一个小贩嘛,当然不能住豪华气派的套间,不过,再简陋也是一个套间,由偏房与主卧组成,按理说,小赶车的该睡在偏房,主人嘛,当然该睡在主卧,可等到一歇灯,却搞反了,小赶车的睡主卧,主人却睡在偏房里。
晚,掌灯时分,丁飘蓬与图门江吃完饭,桌上杯盘狼藉,他俩相对而坐。
图门江靠着桌子,一手支着下巴颏,望着毕剥作声的灯芯,独自凝神遐思,好象有心事似的。

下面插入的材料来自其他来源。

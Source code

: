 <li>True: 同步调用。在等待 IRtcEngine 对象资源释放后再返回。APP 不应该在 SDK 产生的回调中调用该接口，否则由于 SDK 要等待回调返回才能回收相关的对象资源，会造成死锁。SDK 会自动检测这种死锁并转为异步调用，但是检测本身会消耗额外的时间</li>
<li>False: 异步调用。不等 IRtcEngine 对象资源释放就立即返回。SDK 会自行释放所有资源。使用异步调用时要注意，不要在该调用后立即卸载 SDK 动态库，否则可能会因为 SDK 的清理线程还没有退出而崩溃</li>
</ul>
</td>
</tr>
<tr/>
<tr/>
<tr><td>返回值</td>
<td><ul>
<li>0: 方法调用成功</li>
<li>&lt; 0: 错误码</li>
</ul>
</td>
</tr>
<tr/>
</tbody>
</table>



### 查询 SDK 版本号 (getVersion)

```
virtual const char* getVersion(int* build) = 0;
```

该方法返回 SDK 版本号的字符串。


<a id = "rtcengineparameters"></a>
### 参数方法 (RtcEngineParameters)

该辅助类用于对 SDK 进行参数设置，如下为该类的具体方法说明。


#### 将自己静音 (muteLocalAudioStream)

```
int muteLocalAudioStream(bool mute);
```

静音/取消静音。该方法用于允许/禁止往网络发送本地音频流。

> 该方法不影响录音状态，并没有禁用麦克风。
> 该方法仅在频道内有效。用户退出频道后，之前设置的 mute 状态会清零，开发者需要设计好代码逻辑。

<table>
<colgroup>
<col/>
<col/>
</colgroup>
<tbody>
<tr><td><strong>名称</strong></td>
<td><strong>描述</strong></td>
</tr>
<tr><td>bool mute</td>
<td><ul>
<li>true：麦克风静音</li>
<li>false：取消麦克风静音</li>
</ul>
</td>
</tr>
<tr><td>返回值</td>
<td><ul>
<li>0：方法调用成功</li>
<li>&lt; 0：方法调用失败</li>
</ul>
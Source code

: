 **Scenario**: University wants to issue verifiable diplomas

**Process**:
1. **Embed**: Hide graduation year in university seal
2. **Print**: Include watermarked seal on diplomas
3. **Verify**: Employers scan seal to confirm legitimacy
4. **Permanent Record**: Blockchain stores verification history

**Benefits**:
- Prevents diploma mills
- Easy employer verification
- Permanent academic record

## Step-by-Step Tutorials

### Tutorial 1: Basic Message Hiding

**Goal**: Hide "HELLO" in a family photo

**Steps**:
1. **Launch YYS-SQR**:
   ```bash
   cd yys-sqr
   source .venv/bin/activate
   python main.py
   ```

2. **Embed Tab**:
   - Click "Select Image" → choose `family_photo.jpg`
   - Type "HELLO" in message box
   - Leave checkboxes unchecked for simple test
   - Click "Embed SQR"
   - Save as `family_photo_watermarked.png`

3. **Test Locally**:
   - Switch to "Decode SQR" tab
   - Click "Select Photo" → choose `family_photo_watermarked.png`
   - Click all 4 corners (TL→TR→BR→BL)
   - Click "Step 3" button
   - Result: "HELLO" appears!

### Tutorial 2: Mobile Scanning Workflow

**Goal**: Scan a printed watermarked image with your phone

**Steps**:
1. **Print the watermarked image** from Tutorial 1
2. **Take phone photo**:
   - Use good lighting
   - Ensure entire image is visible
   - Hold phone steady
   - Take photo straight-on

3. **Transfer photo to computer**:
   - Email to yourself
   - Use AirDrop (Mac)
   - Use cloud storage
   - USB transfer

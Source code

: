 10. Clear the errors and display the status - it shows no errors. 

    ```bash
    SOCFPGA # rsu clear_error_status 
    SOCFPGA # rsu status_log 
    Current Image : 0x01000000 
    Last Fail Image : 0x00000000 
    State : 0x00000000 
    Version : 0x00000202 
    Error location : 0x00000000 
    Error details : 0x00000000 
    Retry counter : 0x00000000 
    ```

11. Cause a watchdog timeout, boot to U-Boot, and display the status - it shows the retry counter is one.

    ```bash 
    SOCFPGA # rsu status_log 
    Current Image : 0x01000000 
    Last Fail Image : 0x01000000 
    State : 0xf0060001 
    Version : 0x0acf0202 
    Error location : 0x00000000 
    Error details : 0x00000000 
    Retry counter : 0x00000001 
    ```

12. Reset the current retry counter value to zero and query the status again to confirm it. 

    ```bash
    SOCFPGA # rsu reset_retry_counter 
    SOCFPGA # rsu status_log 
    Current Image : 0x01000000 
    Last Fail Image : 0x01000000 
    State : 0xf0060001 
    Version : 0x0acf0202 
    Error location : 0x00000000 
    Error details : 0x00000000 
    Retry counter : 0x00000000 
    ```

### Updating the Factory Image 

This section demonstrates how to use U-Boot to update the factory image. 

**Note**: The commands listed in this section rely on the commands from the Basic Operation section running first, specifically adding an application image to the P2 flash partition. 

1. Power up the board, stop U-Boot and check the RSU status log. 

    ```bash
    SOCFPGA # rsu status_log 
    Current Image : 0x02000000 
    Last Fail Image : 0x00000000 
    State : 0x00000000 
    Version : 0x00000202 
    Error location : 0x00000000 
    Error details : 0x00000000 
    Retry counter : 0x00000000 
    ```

丁飘蓬用手在她眼前晃一晃,问:“喂,图门江,想些啥呀?”
图门江恍然,道:“没,没想啥呀。”
“想家了?”
“有一点。”
“家里几个兄弟姐妹?”
“就我一个,独生女。”
“父母把你当宝贝了!”
“我娘三年前没了,就一个老爸,非常疼我。”
丁飘蓬道:“你走了,你爸一定非常挂念。”
图门江道:“是啊。”
丁飘蓬责怪道:“你怎么一个人走那么老远,你爸会急死的。”
图门江道:“也怪他,他要不逼我结婚,我不会离家出走。”
“你跟南不倒一样,也是逃婚?”
“是。老爸要我嫁给一个百万富翁的儿子,那小子长得高大英俊,人也厚道,老爸一心想促成这门婚事,可我偏偏没感觉,那小子不是我喜欢的类型,我不能跟一个不喜欢的人过一辈子,一气之下,就跑了。”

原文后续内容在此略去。